Jake Patterson, the man accused of abducting Jayme Closs, a Wisconsin middle-school student, after murdering her parents, pleaded guilty at an arraignment hearing on Wednesday.

Mr. Patterson faces a mandatory sentence of life in prison if convicted. It is very unusual for defendants to plead guilty at such an early stage of court proceedings, and his plea can still be withdrawn at any time before he is sentenced.

But Richard Jones, one of Mr. Patterson’s lawyers, told the court that Mr. Patterson “decided this is what he wants to do,” The Associated Press reported.

Investigators said Mr. Patterson, 21, had confessed to them that he went to the Closs family home in Barron, Wis., on Oct. 15 intending to kidnap Jayme, a 13-year-old girl he had seen but never met. He told them he had killed Jayme’s father, James Closs, with a shotgun blast, and forced her mother, Denise Closs, to cover her daughter’s mouth with tape. Then he killed the mother, tied Jayme up, forced her into the trunk of his car and drove about 70 miles to a cabin near Gordon, Wis., where he held her captive, investigators said.

[Read more about how Jayme’s disappearance shook her hometown.]

She managed to escape 88 days later, on Jan. 10, and sought help from a passer-by, who took her to a nearby house and got word to the authorities. Within hours, sheriff’s deputies had arrested Mr. Patterson. He was charged with two counts of first-degree intentional homicide, one of kidnapping and one of armed burglary, and was ordered held on $ 5 million bail.

Mr. Patterson pleaded guilty on Wednesday to the two homicide counts and kidnapping; the burglary charge was dropped. Mr. Jones said Mr. Patterson rejected the other options his lawyers offered him, including trying to persuade the court to set aside his confession, The A.P. said.

Jayme’s disappearance and the killing of her parents baffled the authorities for months.
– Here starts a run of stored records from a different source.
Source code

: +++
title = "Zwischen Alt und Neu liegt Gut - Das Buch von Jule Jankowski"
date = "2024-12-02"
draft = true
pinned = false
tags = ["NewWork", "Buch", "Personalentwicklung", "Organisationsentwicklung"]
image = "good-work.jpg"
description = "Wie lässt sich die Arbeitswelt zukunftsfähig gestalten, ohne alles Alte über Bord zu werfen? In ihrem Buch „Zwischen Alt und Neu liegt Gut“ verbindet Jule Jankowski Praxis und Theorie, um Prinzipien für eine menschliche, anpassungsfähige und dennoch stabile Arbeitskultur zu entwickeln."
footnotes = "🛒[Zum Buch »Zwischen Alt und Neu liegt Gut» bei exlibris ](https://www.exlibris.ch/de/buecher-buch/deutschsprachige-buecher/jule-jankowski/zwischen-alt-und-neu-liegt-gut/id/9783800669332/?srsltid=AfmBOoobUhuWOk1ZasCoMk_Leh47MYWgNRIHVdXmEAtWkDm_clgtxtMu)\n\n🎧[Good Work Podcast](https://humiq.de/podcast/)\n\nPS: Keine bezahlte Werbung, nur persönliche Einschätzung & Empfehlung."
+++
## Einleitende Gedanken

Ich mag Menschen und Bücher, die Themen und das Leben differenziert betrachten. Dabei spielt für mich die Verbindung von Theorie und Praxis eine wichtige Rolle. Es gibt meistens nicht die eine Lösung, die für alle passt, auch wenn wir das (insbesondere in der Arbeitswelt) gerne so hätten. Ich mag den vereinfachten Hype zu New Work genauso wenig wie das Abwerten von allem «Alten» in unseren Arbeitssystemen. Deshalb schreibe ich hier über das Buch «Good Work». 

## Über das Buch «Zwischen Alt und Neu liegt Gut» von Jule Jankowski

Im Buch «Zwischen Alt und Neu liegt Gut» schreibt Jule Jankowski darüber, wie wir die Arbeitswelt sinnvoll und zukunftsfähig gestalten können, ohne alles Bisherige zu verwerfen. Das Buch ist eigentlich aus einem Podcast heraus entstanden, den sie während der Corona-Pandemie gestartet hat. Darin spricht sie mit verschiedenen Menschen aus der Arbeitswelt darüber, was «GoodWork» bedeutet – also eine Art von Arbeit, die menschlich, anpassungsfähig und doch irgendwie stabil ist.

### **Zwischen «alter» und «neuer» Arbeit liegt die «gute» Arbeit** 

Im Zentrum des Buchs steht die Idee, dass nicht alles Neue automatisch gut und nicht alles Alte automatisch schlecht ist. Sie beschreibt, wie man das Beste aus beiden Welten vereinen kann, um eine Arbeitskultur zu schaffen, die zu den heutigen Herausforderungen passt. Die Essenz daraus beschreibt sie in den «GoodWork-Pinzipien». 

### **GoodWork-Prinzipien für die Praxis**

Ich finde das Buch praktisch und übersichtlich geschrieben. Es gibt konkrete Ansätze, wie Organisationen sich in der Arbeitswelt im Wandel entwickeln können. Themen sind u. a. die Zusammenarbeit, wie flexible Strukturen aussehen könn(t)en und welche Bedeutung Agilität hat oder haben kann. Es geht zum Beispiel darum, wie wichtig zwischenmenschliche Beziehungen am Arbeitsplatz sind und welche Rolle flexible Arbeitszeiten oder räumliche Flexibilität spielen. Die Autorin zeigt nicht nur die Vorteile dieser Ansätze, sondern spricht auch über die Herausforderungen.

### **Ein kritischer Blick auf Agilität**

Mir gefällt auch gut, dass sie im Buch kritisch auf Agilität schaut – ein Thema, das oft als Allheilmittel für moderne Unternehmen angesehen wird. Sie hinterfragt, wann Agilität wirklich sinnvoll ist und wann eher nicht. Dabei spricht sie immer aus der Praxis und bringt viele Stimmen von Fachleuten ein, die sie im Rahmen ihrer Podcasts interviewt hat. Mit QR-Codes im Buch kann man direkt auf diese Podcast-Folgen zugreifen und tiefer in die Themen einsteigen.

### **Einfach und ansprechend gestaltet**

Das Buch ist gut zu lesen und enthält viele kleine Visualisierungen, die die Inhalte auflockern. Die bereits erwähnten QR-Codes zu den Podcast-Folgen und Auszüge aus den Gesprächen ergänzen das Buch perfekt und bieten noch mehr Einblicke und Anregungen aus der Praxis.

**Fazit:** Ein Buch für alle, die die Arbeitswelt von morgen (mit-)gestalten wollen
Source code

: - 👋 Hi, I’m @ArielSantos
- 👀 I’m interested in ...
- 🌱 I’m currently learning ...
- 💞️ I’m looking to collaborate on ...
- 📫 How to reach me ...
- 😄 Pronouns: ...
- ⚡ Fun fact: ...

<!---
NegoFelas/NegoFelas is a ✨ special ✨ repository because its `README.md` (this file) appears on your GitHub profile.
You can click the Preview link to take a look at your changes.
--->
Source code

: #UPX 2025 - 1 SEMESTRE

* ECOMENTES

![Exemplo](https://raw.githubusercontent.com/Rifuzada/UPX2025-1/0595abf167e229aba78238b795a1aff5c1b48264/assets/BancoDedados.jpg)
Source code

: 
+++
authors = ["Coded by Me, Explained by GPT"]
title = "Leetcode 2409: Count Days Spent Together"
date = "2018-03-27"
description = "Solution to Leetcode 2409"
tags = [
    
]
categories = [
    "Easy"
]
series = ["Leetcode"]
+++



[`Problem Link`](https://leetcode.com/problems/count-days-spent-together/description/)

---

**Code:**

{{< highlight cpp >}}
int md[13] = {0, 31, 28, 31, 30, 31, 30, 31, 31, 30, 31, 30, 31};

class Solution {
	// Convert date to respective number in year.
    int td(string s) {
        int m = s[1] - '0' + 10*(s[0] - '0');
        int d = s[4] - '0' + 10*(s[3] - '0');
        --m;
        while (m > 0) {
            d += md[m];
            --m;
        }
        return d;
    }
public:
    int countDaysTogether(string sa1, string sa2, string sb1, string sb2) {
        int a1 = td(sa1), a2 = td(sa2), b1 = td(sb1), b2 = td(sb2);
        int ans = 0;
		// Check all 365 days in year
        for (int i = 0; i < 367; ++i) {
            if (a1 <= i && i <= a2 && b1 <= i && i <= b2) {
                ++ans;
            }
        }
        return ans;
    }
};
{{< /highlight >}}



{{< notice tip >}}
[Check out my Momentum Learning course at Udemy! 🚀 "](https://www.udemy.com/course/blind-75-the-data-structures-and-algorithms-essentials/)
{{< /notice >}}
The case attracted national media attention, as scores of detectives fanned out across Wisconsin looking for the girl while her photo was circulated online and on missing-person posters. The case shook the rural county where she lived, and residents of tiny Gordon were shocked to learn that she had been held captive there unnoticed.

Investigators said in a criminal complaint that Mr. Patterson, who was apparently not a suspect until the day he was arrested, told them he had carefully prepared for the abduction, and had killed Jayme’s parents with a shotgun stolen from his father so there would be no witnesses to help track him down. They said he spoke of slowing down on the highway to let police cars race by on their way to the Closs house as he drove away with Jayme in his trunk.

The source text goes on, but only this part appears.